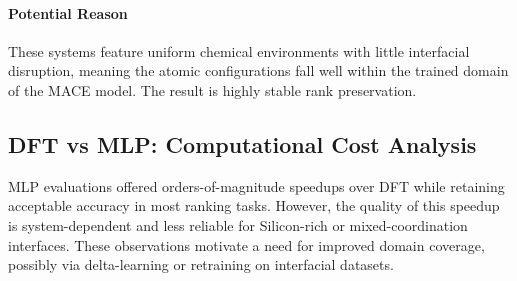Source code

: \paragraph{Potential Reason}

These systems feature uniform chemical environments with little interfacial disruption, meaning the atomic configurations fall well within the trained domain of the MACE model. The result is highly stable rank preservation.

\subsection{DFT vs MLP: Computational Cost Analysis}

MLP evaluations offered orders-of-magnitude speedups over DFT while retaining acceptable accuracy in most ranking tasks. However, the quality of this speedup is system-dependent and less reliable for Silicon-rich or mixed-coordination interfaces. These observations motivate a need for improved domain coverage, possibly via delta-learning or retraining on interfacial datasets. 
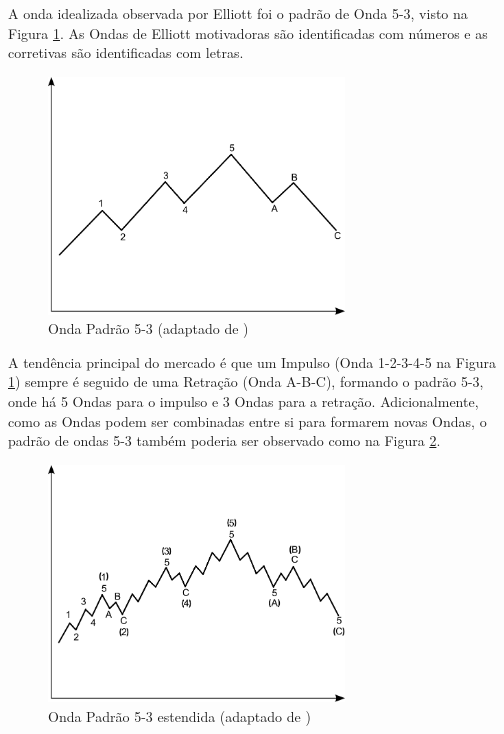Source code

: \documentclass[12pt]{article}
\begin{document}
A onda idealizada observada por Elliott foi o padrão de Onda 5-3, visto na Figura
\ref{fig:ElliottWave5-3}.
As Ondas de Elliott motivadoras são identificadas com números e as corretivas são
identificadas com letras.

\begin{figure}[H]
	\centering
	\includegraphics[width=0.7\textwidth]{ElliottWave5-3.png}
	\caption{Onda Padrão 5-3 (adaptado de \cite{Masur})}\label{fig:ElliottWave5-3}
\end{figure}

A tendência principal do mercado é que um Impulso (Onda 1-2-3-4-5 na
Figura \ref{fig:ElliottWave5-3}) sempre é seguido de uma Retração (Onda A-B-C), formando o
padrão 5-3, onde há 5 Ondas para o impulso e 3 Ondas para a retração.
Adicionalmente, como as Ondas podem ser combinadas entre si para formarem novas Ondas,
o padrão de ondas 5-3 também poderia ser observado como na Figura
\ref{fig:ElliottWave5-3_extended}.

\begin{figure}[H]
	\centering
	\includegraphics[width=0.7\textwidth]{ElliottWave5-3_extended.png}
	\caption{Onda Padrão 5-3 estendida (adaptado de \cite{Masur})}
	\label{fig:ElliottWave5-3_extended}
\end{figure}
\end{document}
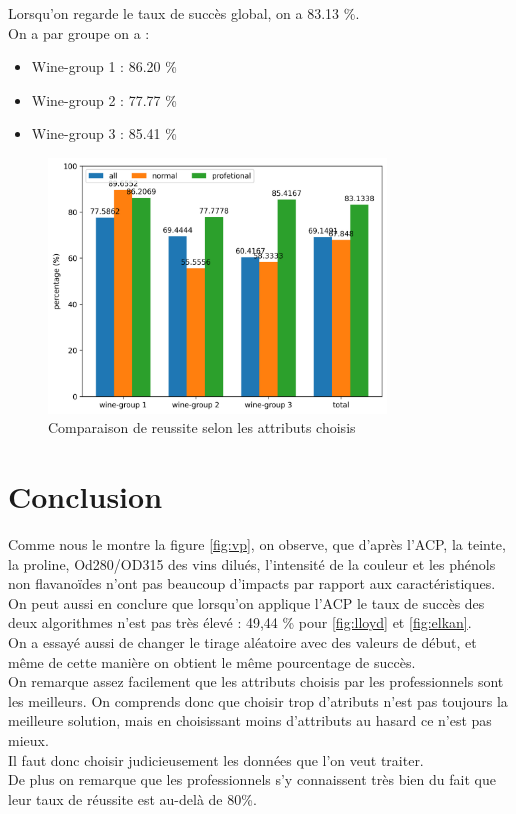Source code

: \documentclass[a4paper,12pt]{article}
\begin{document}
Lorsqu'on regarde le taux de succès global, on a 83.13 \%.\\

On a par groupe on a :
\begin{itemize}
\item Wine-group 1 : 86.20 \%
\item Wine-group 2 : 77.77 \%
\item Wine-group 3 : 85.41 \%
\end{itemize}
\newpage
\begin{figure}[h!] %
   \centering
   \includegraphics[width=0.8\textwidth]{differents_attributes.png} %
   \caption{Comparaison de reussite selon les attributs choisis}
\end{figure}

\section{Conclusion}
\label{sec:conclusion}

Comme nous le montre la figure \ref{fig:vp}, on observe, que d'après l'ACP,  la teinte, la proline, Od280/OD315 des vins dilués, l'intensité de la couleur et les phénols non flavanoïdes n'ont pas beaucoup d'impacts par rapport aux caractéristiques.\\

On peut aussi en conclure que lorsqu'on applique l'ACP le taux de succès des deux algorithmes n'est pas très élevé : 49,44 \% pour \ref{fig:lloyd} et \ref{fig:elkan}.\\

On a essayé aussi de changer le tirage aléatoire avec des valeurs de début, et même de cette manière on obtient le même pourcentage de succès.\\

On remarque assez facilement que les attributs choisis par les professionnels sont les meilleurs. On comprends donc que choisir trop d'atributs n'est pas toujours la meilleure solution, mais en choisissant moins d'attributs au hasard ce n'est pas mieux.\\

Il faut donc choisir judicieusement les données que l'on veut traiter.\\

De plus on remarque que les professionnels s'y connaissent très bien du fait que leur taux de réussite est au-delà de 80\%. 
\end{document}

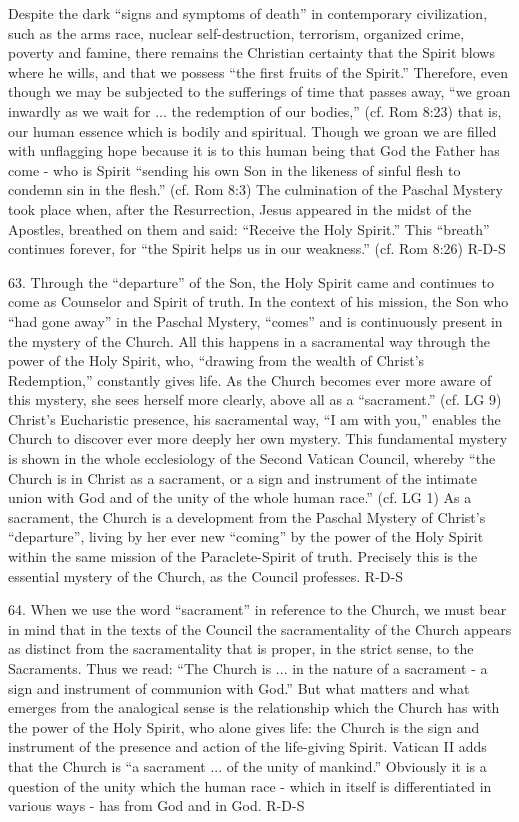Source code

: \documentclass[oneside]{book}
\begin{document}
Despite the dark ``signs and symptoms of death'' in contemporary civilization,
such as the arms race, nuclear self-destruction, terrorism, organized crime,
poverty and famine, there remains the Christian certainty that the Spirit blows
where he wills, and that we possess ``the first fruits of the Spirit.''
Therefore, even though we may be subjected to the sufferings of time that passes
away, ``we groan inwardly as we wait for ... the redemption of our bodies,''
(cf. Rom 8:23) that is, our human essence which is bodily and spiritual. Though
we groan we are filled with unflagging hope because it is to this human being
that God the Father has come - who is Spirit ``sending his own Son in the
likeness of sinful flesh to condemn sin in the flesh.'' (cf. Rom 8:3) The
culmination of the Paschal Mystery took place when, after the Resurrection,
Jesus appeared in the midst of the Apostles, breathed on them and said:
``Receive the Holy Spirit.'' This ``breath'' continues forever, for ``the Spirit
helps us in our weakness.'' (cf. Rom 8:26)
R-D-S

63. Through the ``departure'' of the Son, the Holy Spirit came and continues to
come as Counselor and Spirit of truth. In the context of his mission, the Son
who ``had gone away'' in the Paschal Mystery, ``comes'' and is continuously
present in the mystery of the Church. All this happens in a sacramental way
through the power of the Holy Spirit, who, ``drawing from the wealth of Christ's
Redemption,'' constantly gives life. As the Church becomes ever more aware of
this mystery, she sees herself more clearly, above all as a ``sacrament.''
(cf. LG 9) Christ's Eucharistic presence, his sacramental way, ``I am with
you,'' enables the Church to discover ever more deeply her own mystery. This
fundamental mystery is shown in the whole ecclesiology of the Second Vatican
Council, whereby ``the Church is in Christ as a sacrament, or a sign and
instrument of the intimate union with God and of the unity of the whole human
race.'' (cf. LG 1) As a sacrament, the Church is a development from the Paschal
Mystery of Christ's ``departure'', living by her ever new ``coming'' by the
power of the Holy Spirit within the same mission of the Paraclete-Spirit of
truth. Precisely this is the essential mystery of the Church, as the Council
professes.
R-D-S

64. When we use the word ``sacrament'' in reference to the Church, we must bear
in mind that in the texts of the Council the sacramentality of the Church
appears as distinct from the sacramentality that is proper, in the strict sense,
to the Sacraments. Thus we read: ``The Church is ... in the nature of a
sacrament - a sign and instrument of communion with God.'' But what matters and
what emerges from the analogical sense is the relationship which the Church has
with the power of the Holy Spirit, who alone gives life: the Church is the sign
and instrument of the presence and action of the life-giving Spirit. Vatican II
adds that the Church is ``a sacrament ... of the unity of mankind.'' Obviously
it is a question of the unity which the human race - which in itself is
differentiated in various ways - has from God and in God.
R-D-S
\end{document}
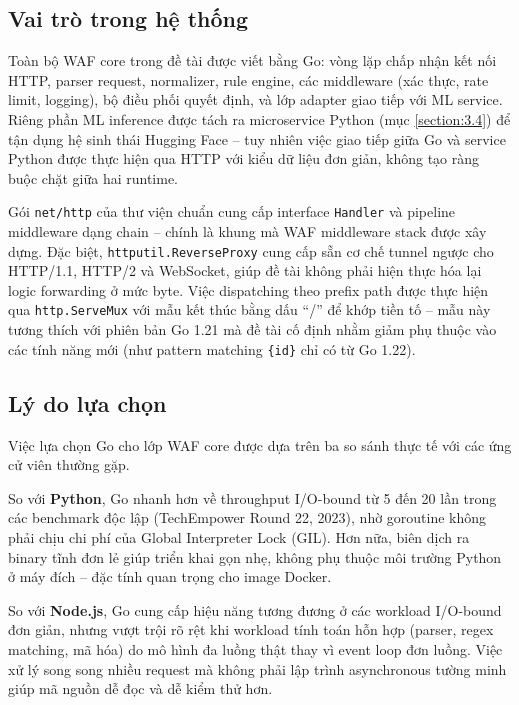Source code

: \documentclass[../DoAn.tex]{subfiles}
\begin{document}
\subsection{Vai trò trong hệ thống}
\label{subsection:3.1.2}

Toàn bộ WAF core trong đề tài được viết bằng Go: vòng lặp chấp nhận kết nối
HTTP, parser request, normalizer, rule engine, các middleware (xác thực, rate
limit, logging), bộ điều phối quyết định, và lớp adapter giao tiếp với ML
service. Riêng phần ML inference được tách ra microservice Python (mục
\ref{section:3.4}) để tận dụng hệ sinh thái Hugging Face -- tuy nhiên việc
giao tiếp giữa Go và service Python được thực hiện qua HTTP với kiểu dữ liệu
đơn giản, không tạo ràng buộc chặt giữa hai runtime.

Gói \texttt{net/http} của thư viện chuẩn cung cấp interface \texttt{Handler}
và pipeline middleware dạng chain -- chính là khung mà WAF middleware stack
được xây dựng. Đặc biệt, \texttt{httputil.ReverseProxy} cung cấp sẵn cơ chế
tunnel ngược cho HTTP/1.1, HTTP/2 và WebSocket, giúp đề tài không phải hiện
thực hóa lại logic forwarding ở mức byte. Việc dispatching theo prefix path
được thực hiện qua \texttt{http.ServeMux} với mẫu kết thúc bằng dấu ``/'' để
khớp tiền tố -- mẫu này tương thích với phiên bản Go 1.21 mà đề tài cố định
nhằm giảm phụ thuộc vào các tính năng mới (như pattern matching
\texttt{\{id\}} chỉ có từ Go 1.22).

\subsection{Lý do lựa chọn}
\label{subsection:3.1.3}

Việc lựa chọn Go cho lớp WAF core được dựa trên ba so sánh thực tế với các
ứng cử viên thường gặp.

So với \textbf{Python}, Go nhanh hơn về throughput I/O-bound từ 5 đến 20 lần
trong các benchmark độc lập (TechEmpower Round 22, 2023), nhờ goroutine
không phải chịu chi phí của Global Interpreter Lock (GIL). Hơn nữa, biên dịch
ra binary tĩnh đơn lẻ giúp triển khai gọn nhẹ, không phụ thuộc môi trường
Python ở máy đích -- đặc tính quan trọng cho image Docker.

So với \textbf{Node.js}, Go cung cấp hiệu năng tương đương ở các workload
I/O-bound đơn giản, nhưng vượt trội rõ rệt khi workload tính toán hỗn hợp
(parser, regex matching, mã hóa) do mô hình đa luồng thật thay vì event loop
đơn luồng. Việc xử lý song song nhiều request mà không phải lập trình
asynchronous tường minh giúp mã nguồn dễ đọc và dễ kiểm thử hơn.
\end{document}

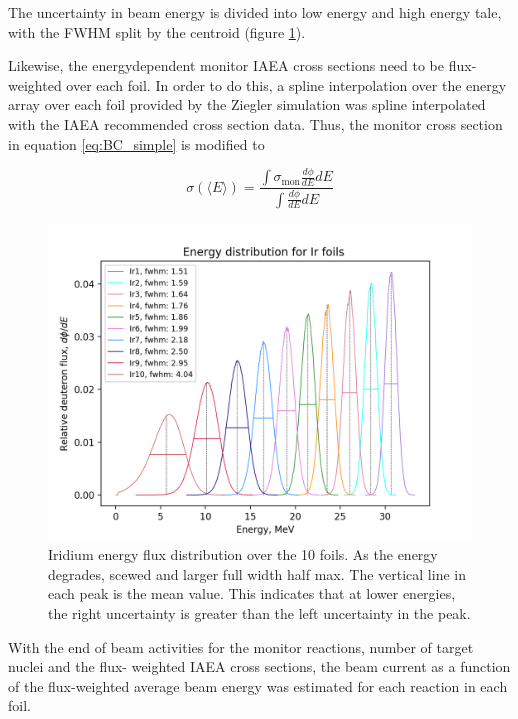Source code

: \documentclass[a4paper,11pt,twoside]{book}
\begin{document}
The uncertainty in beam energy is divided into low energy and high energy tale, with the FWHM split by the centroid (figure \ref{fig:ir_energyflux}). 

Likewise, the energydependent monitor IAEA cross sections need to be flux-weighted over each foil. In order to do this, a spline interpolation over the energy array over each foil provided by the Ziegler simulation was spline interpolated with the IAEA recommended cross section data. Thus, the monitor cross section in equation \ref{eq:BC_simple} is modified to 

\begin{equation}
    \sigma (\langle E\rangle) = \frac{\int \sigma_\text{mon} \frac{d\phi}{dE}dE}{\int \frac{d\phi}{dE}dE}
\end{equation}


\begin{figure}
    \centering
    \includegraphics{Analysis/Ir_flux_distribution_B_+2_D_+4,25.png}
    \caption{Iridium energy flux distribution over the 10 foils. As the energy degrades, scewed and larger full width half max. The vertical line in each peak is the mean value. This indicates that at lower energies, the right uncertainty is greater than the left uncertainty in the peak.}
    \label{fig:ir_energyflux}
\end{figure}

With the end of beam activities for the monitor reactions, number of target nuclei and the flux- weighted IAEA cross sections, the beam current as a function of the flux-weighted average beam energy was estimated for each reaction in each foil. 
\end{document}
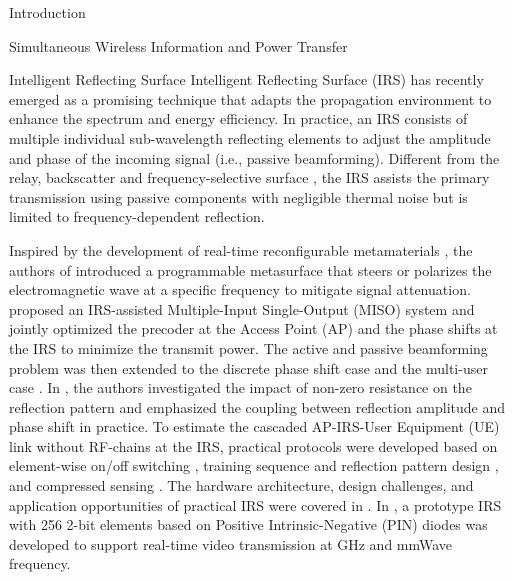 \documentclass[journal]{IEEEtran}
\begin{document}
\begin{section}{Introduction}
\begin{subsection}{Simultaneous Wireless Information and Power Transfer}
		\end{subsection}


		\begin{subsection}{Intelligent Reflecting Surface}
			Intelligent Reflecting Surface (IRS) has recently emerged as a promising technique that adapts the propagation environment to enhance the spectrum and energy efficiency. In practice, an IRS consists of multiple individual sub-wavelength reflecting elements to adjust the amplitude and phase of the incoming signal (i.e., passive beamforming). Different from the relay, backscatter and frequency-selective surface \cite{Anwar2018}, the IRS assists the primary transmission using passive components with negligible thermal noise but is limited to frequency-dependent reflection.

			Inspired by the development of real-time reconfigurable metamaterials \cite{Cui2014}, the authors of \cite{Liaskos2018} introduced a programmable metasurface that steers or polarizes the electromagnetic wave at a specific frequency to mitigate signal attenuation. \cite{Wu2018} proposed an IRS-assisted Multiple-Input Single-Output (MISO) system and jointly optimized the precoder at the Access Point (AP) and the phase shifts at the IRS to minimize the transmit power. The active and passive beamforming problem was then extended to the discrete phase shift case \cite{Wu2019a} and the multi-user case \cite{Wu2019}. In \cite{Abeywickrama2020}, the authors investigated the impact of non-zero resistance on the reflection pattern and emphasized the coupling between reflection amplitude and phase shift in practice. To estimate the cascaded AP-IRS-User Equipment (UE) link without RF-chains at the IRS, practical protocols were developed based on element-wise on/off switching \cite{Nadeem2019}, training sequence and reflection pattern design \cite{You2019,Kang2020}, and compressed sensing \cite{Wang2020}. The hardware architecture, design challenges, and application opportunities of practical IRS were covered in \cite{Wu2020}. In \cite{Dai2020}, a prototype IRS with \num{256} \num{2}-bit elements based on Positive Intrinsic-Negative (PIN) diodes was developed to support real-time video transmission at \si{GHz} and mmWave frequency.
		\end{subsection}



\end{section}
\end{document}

|---|

▶ [Try it] Please reproduce the listing exactly from its opening line through the line that contains "vs MLP: Computational", both included, with all pictures omitted.

▶ [Reply to the task]
Source code

: \paragraph{Potential Reason}

These systems feature uniform chemical environments with little interfacial disruption, meaning the atomic configurations fall well within the trained domain of the MACE model. The result is highly stable rank preservation.

\subsection{DFT vs MLP: Computational Cost Analysis}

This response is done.